→ **What is being asked**: Find the word "nostri" in the records and copy every line where it occurs.

Source data
# # # #
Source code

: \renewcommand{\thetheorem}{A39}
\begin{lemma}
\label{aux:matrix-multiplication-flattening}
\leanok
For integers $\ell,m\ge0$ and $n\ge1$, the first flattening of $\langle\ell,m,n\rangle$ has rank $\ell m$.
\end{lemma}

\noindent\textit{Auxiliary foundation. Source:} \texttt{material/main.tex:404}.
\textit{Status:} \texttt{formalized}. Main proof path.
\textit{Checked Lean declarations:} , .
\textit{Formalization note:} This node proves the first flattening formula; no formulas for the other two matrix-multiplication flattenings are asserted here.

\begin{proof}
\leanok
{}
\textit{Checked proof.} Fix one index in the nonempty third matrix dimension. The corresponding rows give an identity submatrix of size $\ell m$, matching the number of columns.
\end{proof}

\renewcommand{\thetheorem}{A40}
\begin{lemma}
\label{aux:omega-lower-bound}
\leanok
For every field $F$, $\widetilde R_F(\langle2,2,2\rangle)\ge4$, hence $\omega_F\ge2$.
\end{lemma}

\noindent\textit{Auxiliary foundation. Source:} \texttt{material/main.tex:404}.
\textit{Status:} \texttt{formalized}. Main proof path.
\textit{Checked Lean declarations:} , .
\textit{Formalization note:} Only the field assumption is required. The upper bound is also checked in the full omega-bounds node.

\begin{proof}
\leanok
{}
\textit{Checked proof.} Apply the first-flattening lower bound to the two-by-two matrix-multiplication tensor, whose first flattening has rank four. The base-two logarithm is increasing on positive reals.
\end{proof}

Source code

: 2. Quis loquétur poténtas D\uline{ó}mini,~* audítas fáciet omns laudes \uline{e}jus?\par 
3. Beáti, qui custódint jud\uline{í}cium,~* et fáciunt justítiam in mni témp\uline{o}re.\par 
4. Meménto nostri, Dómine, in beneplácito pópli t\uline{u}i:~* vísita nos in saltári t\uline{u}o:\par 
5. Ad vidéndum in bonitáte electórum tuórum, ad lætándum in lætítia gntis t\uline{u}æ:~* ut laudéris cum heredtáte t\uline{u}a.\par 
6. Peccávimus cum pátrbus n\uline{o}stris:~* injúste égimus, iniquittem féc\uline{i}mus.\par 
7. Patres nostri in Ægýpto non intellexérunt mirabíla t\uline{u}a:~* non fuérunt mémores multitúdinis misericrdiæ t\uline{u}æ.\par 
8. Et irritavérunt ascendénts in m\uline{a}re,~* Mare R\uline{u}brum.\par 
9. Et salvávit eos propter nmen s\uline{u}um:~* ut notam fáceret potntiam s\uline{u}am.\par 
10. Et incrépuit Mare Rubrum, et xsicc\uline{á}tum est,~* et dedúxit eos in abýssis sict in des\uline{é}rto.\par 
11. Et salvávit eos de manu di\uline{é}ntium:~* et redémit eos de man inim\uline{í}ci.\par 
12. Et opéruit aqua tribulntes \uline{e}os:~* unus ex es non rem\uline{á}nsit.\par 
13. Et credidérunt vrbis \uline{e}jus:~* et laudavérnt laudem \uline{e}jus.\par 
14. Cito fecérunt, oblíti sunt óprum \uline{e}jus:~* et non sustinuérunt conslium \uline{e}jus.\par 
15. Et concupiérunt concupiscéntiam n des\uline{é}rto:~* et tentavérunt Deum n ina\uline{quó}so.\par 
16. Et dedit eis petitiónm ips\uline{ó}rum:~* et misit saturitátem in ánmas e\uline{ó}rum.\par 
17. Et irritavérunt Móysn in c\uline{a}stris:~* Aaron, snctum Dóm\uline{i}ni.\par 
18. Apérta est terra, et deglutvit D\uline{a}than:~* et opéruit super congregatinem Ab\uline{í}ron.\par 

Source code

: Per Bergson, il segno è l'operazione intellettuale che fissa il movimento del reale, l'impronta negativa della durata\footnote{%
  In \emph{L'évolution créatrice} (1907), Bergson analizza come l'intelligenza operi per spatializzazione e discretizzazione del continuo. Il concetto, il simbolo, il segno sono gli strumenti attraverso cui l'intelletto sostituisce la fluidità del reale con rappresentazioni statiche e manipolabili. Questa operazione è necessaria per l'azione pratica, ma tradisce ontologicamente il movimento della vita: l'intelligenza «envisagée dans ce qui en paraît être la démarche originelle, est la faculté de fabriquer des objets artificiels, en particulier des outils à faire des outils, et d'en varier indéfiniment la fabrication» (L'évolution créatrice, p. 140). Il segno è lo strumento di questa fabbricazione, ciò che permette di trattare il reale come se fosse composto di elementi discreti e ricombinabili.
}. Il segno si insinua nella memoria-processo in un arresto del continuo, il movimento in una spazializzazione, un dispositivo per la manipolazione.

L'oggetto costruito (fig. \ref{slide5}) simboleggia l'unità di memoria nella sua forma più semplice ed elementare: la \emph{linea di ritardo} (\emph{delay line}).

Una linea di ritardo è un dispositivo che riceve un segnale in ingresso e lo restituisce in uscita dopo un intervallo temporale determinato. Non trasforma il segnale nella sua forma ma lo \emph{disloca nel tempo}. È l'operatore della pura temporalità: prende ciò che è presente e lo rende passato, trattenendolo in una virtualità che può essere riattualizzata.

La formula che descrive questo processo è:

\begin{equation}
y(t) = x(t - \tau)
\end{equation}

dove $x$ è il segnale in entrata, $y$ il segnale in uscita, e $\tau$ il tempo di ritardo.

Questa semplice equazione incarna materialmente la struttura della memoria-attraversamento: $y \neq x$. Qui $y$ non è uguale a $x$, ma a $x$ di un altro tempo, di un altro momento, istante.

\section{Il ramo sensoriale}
# # # #
→ **Solution to this exercise**:
4. Meménto nostri, Dómine, in beneplácito pópli t\uline{u}i:~* vísita nos in saltári t\uline{u}o:\par 
7. Patres nostri in Ægýpto non intellexérunt mirabíla t\uline{u}a:~* non fuérunt mémores multitúdinis misericrdiæ t\uline{u}æ.\par 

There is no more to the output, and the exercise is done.